Produttori in bilico, pseudo-sceneggiatori che cercano in tutti i modi di farsi produrre un lavoro, manager nevrotici e sempre impauriti dalla possibilità di perdere i loro clienti migliori, eccentrici ed irascibili registi che se ne fregano altamente dell’idea economica del film al fine di far recepire il loro messaggio artistico, attori inebriati dal proprio successo e talmente desiderati dal pubblico da avere potere decisionale sulla vita e sulla morte di un film: tutti rinchiusi in un sistema (quello hollywoodiano) dove il potere del denaro ha ormai del tutto disintegrato l’idea artistica dell’opera. Se non ci sono soldi la strada è chiusa; se i soldi ci sono, invece, c’è una speranza: basta solo accontentare i tanti vizi di divi superpotenti.

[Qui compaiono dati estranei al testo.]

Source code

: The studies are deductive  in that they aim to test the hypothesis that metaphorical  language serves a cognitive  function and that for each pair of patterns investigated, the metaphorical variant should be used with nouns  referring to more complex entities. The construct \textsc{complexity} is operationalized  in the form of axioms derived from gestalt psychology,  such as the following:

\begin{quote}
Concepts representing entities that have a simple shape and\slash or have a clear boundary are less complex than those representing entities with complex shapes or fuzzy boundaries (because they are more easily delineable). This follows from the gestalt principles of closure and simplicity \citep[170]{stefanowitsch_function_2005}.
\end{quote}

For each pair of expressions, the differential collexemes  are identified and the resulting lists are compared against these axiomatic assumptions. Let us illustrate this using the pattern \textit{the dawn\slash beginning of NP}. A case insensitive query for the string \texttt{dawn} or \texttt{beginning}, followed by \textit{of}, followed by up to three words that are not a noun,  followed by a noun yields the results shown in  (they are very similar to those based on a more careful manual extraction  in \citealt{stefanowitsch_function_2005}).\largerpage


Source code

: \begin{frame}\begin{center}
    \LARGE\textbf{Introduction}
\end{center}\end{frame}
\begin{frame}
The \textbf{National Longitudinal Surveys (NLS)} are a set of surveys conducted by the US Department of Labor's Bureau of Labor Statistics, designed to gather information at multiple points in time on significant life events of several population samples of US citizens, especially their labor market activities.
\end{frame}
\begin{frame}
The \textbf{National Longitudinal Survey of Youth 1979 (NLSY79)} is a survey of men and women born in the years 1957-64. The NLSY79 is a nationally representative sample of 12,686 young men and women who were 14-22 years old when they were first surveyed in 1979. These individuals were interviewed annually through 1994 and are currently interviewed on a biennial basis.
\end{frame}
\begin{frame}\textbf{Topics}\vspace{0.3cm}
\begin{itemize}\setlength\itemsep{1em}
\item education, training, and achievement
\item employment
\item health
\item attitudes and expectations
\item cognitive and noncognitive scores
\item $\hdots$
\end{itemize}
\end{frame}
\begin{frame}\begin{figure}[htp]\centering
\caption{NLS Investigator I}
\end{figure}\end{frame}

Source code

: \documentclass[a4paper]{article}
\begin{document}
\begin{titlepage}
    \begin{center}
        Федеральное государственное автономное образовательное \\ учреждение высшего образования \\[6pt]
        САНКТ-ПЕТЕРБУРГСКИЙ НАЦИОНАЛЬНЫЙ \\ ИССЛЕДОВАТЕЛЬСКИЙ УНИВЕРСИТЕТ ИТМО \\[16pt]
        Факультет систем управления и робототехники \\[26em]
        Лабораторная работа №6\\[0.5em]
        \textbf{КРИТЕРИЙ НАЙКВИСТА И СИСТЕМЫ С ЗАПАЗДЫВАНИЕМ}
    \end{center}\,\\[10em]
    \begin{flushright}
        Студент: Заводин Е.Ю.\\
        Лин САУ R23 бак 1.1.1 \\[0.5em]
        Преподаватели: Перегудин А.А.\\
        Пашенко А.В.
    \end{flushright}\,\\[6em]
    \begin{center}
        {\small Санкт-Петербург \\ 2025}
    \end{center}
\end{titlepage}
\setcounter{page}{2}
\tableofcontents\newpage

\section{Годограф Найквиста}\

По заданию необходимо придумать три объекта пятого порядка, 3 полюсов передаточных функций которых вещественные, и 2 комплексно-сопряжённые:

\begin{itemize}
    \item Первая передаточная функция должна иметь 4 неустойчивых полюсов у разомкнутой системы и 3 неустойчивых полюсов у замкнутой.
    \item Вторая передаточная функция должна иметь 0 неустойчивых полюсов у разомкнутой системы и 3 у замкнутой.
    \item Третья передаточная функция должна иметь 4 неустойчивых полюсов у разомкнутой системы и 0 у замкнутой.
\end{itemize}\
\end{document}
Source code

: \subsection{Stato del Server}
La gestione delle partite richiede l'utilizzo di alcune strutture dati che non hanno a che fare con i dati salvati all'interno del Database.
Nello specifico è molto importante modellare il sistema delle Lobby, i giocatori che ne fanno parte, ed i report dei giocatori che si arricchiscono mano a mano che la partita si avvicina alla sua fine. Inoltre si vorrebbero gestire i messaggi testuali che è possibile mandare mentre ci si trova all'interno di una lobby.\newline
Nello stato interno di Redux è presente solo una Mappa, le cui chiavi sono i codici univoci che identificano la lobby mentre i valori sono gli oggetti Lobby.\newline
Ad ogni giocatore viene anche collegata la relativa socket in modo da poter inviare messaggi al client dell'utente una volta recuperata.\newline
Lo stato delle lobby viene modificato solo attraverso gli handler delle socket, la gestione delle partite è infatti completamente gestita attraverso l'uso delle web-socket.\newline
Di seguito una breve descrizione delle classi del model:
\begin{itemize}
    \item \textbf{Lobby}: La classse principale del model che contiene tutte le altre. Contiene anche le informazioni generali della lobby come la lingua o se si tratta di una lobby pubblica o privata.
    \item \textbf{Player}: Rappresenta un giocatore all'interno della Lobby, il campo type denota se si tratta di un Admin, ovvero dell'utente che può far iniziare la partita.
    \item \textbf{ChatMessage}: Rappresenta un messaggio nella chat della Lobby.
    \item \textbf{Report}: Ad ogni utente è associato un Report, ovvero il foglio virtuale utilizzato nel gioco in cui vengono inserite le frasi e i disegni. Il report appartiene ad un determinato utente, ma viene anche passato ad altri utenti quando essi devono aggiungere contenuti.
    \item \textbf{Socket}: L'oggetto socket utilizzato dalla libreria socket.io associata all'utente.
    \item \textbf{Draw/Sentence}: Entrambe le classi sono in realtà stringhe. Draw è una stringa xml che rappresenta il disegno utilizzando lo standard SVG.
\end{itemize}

Il limite che divide il sogno dalla follia è sempre stato molto sottile: una tesi avallata dalla visione di Levinson; la follia del denaro pervade gli uomini potenti, distrugge la loro vita famigliare nonché, molte volte, il loro sistema nervoso. Tutto questo però, non solo per tentare in tutti i modi di non perdere quel potere guadagnato col tempo, ma anche per cercare ancora di realizzare quei sogni che possano rapire gli spettatori cinematografici, molte volte del tutto inconsapevoli del fatto che i loro sogni, per uno spropositato numero di persone, sono stati degli incubi.
Ma questa è Hollywood, e lo spettacolo deve sempre continuare!.